How to complete this task » Using the data beneath, show every line that includes the word "cual".

Collected data:
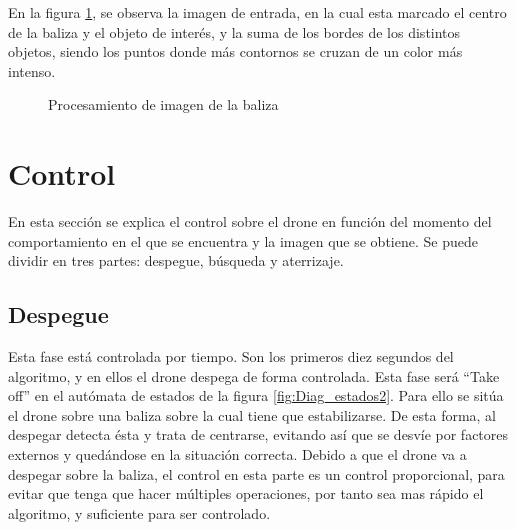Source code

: \hspace{1 cm} En la figura \ref{f:ColorFilterTotal}, se observa la imagen de entrada, en la cual esta marcado el centro de la baliza y el objeto de inter\'es, y la suma de los bordes de los distintos objetos, siendo los puntos donde m\'as contornos se cruzan de un color m\'as intenso. 

\begin{figure}[H]
 \centering
 \caption{Procesamiento de imagen de la baliza}
 \label{f:ColorFilterTotal}
\end{figure} 



\section{Control}
\label{sec.control}

\hspace{1 cm} En esta secci\'on se explica el control sobre el drone en funci\'on del momento del comportamiento en el que se encuentra y la imagen que se obtiene. Se puede dividir en tres partes:
despegue, b\'usqueda y aterrizaje.


\subsection{Despegue}

\hspace{1 cm} Esta fase est\'a controlada por tiempo. Son los primeros diez segundos del algoritmo, y en ellos el drone despega de forma controlada. Esta fase ser\'a "`Take off"' en el aut\'omata de estados de la figura \ref{fig:Diag_estados2}. Para ello se sit\'ua el drone sobre una baliza sobre la cual tiene que estabilizarse. De esta forma, al despegar detecta \'esta y trata de centrarse, evitando as\'i que se desv\'ie por factores externos y qued\'andose en la situaci\'on correcta. Debido a que el drone va a despegar sobre la baliza, el control en esta parte es un control proporcional, para evitar que tenga que hacer m\'ultiples operaciones, por tanto sea mas r\'apido el algoritmo, y suficiente para ser controlado.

Response to the exercise »
: \hspace{1 cm} En la figura \ref{f:ColorFilterTotal}, se observa la imagen de entrada, en la cual esta marcado el centro de la baliza y el objeto de inter\'es, y la suma de los bordes de los distintos objetos, siendo los puntos donde m\'as contornos se cruzan de un color m\'as intenso. 
\hspace{1 cm} Esta fase est\'a controlada por tiempo. Son los primeros diez segundos del algoritmo, y en ellos el drone despega de forma controlada. Esta fase ser\'a "`Take off"' en el aut\'omata de estados de la figura \ref{fig:Diag_estados2}. Para ello se sit\'ua el drone sobre una baliza sobre la cual tiene que estabilizarse. De esta forma, al despegar detecta \'esta y trata de centrarse, evitando as\'i que se desv\'ie por factores externos y qued\'andose en la situaci\'on correcta. Debido a que el drone va a despegar sobre la baliza, el control en esta parte es un control proporcional, para evitar que tenga que hacer m\'ultiples operaciones, por tanto sea mas r\'apido el algoritmo, y suficiente para ser controlado.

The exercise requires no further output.